Each entry below is to be copied out exactly and in full.

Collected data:

....................

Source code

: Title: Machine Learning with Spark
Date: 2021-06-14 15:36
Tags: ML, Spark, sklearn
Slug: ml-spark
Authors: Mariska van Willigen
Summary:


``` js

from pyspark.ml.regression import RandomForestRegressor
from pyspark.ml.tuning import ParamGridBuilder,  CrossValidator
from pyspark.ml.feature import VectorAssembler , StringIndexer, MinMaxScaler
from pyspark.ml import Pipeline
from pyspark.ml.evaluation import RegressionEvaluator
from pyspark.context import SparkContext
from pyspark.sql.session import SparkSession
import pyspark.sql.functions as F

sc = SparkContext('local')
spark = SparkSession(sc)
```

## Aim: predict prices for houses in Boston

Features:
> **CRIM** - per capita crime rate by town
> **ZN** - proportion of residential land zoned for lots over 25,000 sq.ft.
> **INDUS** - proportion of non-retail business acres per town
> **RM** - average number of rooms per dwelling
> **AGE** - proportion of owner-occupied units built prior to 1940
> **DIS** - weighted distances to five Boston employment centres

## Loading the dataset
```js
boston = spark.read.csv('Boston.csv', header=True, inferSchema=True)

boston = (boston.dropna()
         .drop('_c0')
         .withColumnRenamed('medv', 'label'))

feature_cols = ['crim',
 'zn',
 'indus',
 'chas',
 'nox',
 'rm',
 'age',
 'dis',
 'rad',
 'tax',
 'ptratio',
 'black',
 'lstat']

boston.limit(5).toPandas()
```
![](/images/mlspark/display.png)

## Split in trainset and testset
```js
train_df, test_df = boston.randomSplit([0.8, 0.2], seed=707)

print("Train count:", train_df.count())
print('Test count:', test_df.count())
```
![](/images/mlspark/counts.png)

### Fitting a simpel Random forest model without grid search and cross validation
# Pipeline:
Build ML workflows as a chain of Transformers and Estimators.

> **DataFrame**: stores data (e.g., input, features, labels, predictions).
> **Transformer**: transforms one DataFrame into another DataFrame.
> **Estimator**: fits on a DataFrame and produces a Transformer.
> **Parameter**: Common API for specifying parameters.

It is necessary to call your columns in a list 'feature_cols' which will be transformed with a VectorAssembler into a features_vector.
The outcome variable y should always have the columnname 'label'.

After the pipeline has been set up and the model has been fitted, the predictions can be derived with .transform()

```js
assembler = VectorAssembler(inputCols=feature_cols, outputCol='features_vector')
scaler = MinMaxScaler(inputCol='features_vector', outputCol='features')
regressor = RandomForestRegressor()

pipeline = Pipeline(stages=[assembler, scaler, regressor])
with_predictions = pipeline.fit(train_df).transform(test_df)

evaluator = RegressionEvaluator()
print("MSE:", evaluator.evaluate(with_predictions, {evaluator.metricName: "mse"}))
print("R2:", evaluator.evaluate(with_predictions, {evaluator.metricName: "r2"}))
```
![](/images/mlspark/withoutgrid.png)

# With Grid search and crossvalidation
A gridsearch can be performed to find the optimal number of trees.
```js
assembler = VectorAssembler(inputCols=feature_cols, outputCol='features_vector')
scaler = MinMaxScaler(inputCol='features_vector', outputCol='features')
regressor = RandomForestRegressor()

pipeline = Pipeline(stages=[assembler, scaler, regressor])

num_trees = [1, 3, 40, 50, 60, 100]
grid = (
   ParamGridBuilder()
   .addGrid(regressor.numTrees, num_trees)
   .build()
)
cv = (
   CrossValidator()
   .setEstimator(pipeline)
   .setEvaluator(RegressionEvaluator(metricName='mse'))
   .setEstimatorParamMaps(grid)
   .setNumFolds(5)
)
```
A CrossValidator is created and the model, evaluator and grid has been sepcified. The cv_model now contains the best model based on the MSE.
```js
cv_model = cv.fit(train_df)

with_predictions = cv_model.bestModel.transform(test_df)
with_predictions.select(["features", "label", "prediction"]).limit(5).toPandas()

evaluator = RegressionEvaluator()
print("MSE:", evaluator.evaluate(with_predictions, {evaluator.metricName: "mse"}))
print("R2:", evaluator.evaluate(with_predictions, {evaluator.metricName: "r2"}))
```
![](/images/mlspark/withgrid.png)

....................

:: OUTPUT BELOW ::
Source code

: Title: Machine Learning with Spark
Date: 2021-06-14 15:36
Tags: ML, Spark, sklearn
Slug: ml-spark
Authors: Mariska van Willigen
Summary:


``` js

from pyspark.ml.regression import RandomForestRegressor
from pyspark.ml.tuning import ParamGridBuilder,  CrossValidator
from pyspark.ml.feature import VectorAssembler , StringIndexer, MinMaxScaler
from pyspark.ml import Pipeline
from pyspark.ml.evaluation import RegressionEvaluator
from pyspark.context import SparkContext
from pyspark.sql.session import SparkSession
import pyspark.sql.functions as F

sc = SparkContext('local')
spark = SparkSession(sc)
```

## Aim: predict prices for houses in Boston

Features:
> **CRIM** - per capita crime rate by town
> **ZN** - proportion of residential land zoned for lots over 25,000 sq.ft.
> **INDUS** - proportion of non-retail business acres per town
> **RM** - average number of rooms per dwelling
> **AGE** - proportion of owner-occupied units built prior to 1940
> **DIS** - weighted distances to five Boston employment centres

## Loading the dataset
```js
boston = spark.read.csv('Boston.csv', header=True, inferSchema=True)

boston = (boston.dropna()
         .drop('_c0')
         .withColumnRenamed('medv', 'label'))

feature_cols = ['crim',
 'zn',
 'indus',
 'chas',
 'nox',
 'rm',
 'age',
 'dis',
 'rad',
 'tax',
 'ptratio',
 'black',
 'lstat']

boston.limit(5).toPandas()
```
![](/images/mlspark/display.png)

## Split in trainset and testset
```js
train_df, test_df = boston.randomSplit([0.8, 0.2], seed=707)

print("Train count:", train_df.count())
print('Test count:', test_df.count())
```
![](/images/mlspark/counts.png)

### Fitting a simpel Random forest model without grid search and cross validation
# Pipeline:
Build ML workflows as a chain of Transformers and Estimators.

> **DataFrame**: stores data (e.g., input, features, labels, predictions).
> **Transformer**: transforms one DataFrame into another DataFrame.
> **Estimator**: fits on a DataFrame and produces a Transformer.
> **Parameter**: Common API for specifying parameters.

It is necessary to call your columns in a list 'feature_cols' which will be transformed with a VectorAssembler into a features_vector.
The outcome variable y should always have the columnname 'label'.

After the pipeline has been set up and the model has been fitted, the predictions can be derived with .transform()

```js
assembler = VectorAssembler(inputCols=feature_cols, outputCol='features_vector')
scaler = MinMaxScaler(inputCol='features_vector', outputCol='features')
regressor = RandomForestRegressor()

pipeline = Pipeline(stages=[assembler, scaler, regressor])
with_predictions = pipeline.fit(train_df).transform(test_df)

evaluator = RegressionEvaluator()
print("MSE:", evaluator.evaluate(with_predictions, {evaluator.metricName: "mse"}))
print("R2:", evaluator.evaluate(with_predictions, {evaluator.metricName: "r2"}))
```
![](/images/mlspark/withoutgrid.png)

# With Grid search and crossvalidation
A gridsearch can be performed to find the optimal number of trees.
```js
assembler = VectorAssembler(inputCols=feature_cols, outputCol='features_vector')
scaler = MinMaxScaler(inputCol='features_vector', outputCol='features')
regressor = RandomForestRegressor()

pipeline = Pipeline(stages=[assembler, scaler, regressor])

num_trees = [1, 3, 40, 50, 60, 100]
grid = (
   ParamGridBuilder()
   .addGrid(regressor.numTrees, num_trees)
   .build()
)
cv = (
   CrossValidator()
   .setEstimator(pipeline)
   .setEvaluator(RegressionEvaluator(metricName='mse'))
   .setEstimatorParamMaps(grid)
   .setNumFolds(5)
)
```
A CrossValidator is created and the model, evaluator and grid has been sepcified. The cv_model now contains the best model based on the MSE.
```js
cv_model = cv.fit(train_df)

with_predictions = cv_model.bestModel.transform(test_df)
with_predictions.select(["features", "label", "prediction"]).limit(5).toPandas()

evaluator = RegressionEvaluator()
print("MSE:", evaluator.evaluate(with_predictions, {evaluator.metricName: "mse"}))
print("R2:", evaluator.evaluate(with_predictions, {evaluator.metricName: "r2"}))
```
![](/images/mlspark/withgrid.png)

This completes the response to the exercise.